▶ Description of the task: Copy each line below in which the string "readiness" occurs.
◆ ◆ ◆ ◆
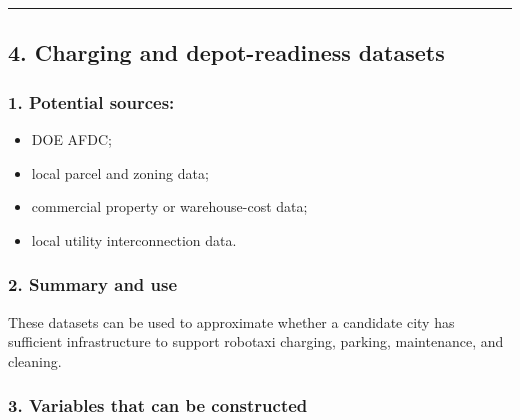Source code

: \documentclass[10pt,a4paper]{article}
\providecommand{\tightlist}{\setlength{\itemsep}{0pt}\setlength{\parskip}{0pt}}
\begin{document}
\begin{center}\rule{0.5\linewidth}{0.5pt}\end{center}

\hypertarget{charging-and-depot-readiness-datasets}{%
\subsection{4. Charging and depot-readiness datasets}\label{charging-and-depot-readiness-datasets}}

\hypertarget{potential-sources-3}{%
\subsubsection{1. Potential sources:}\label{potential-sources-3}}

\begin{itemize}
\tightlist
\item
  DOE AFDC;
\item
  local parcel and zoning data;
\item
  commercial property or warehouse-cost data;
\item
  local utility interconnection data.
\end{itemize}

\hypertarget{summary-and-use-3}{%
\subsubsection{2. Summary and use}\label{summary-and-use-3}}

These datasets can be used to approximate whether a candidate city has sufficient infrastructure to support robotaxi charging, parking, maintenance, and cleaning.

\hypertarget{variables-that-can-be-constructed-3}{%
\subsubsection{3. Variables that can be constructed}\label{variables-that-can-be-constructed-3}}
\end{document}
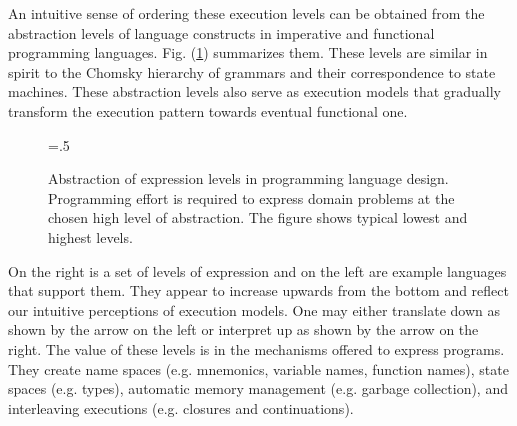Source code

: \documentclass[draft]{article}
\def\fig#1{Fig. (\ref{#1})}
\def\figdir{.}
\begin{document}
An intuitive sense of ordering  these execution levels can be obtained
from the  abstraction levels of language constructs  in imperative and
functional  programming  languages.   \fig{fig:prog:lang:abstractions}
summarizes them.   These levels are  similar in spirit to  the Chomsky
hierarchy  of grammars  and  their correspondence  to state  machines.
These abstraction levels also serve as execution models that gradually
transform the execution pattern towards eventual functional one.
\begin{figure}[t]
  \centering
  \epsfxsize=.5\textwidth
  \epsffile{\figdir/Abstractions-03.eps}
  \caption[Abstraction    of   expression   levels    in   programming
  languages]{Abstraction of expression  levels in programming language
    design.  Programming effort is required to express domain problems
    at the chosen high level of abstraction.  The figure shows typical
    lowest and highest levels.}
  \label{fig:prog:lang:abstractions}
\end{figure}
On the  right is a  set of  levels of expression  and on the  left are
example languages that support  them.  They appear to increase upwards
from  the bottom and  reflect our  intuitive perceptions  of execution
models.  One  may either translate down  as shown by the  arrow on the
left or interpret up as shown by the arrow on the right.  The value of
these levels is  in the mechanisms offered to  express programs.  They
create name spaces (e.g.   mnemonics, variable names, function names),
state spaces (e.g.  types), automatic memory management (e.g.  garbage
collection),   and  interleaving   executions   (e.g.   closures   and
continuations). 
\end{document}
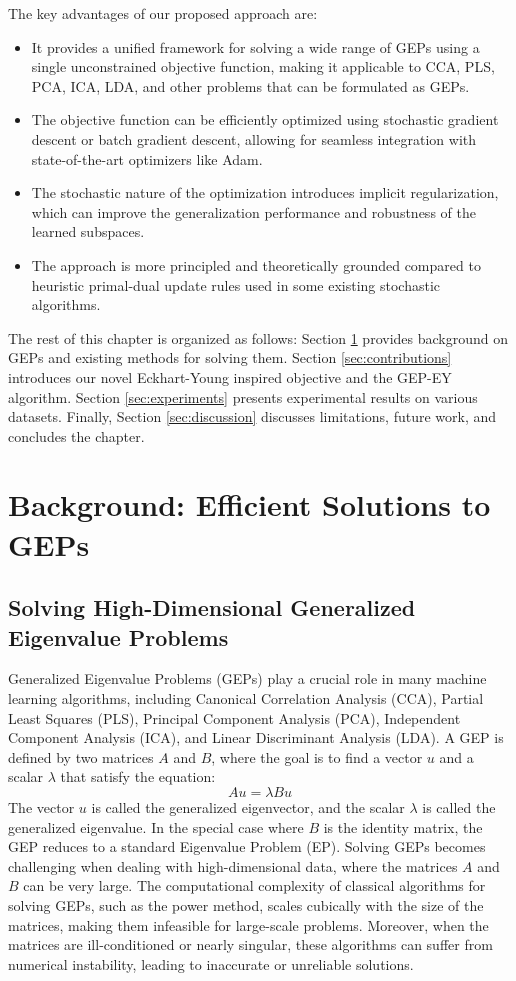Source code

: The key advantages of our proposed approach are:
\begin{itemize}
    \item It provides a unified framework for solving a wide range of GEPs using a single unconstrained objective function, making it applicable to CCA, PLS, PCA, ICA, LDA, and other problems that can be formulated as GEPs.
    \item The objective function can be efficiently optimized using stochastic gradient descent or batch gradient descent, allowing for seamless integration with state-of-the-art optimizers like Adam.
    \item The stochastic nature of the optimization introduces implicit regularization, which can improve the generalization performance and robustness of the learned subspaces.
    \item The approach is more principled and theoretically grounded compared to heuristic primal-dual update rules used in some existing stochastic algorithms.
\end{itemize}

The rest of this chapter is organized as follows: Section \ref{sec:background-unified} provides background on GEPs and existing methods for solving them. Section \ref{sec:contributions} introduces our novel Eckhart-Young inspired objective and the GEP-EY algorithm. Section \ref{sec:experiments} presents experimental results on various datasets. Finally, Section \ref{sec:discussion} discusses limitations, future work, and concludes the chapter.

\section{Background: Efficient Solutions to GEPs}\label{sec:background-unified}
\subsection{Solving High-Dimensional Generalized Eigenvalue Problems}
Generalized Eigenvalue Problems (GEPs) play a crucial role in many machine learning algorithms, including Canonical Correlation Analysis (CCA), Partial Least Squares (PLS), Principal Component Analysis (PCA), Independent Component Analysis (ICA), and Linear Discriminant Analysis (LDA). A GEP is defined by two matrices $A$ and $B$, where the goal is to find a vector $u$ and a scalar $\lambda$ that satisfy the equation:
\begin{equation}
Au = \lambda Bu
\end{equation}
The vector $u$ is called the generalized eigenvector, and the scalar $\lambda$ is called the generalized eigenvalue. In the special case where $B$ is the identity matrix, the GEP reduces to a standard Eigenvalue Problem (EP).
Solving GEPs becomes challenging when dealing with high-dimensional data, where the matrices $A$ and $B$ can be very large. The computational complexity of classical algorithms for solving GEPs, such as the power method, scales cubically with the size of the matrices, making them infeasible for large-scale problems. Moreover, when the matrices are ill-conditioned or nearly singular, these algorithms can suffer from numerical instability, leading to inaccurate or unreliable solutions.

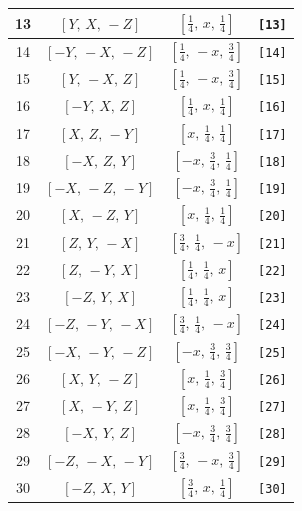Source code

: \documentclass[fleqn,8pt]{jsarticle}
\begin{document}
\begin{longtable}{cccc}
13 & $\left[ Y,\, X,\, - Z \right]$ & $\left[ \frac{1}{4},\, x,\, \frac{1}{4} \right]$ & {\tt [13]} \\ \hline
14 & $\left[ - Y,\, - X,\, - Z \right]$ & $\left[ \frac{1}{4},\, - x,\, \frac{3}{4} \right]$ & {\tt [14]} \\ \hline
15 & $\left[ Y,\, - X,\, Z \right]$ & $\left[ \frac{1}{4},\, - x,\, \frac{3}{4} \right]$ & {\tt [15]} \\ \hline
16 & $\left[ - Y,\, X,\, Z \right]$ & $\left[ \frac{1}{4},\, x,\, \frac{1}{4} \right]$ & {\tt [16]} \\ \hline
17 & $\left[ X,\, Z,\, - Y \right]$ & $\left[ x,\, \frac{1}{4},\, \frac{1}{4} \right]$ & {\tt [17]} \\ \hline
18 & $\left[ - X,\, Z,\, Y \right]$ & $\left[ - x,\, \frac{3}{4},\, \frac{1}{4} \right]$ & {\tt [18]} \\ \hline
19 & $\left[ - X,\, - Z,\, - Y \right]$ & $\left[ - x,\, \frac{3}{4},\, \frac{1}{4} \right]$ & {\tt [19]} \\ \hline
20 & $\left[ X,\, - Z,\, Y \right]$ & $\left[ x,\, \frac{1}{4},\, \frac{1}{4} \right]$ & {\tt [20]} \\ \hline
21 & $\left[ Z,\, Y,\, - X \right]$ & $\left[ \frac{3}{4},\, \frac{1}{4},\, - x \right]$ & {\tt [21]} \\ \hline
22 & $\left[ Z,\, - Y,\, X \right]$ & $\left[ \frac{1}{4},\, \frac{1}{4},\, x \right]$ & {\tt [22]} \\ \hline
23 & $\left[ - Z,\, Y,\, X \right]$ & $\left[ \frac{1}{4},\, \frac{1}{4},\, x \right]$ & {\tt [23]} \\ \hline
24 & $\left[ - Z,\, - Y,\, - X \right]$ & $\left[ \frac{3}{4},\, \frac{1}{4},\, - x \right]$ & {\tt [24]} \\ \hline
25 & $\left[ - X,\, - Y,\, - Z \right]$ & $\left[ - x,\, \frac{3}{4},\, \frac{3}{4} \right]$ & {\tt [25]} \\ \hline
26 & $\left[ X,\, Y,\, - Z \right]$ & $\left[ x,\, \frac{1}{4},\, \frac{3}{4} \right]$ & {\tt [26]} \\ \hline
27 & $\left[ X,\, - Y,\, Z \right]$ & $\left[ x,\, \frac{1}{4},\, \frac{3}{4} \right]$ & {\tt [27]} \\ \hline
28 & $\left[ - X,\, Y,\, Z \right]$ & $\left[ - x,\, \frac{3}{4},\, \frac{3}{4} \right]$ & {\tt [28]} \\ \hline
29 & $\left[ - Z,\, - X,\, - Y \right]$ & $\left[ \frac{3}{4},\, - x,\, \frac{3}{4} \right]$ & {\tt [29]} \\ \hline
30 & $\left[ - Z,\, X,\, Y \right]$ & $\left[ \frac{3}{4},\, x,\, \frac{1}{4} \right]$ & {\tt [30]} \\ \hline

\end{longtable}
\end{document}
◆ ◆ ◆ ◆
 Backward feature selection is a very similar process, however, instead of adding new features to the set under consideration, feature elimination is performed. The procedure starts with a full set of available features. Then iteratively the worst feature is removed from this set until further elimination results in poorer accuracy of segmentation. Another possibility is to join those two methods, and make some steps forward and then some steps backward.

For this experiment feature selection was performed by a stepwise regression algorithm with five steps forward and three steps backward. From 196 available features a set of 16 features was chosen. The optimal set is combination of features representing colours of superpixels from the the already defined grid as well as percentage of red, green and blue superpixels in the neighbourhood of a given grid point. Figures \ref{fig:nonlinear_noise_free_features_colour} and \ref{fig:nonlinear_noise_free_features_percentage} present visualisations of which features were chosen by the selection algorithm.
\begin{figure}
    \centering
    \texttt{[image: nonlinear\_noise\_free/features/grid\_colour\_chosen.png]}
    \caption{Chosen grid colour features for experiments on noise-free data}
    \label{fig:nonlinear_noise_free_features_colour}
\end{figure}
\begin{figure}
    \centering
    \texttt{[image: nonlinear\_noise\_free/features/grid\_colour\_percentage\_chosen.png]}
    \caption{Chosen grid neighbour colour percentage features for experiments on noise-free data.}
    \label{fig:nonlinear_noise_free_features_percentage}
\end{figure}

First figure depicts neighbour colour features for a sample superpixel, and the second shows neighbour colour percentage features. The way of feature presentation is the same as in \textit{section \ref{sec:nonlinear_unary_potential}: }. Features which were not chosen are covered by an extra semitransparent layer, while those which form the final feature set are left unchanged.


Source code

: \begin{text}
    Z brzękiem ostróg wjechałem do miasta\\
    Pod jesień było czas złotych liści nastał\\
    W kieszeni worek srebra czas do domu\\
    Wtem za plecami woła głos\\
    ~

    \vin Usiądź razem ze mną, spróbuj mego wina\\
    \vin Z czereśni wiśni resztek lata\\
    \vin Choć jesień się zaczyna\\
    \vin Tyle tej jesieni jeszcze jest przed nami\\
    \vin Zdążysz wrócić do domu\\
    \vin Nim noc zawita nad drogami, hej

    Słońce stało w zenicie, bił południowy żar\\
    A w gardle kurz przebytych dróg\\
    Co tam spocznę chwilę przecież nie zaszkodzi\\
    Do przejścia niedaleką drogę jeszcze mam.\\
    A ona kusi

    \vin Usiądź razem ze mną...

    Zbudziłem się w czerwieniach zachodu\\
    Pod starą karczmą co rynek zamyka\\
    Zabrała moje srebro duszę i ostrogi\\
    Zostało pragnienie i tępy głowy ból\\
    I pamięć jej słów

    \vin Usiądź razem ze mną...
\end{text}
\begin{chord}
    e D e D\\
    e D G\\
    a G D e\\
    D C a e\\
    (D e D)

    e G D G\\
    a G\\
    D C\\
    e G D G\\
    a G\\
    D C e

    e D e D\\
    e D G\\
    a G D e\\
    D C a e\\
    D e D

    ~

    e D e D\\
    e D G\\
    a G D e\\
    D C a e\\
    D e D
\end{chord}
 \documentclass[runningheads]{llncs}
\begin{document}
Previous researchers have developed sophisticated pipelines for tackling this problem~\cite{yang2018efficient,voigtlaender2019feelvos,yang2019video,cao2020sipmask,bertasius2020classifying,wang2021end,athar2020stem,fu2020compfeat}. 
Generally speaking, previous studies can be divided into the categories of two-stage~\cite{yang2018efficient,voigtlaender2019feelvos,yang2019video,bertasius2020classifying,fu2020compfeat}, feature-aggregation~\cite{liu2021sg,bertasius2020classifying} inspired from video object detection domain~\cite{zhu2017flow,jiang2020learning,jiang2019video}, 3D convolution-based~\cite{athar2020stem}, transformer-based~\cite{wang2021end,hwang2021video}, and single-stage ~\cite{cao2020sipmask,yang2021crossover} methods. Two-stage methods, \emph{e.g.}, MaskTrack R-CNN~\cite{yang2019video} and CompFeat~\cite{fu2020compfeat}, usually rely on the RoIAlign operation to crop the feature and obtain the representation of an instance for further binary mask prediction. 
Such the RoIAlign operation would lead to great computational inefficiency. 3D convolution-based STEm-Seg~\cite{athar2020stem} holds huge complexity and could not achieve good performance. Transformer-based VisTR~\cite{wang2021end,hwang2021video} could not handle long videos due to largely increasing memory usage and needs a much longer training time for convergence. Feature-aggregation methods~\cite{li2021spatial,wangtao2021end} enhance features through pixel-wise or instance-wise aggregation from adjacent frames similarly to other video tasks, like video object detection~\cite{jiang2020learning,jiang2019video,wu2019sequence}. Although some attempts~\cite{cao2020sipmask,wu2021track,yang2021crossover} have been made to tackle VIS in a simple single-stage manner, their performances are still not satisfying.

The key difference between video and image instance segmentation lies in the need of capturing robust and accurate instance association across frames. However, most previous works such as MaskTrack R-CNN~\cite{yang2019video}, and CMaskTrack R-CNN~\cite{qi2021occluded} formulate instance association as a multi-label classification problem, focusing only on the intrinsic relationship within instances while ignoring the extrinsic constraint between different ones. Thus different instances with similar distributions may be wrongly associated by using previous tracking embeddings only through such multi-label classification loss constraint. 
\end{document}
◆ ◆ ◆ ◆
▶ Result:
\hypertarget{charging-and-depot-readiness-datasets}{%
\subsection{4. Charging and depot-readiness datasets}\label{charging-and-depot-readiness-datasets}}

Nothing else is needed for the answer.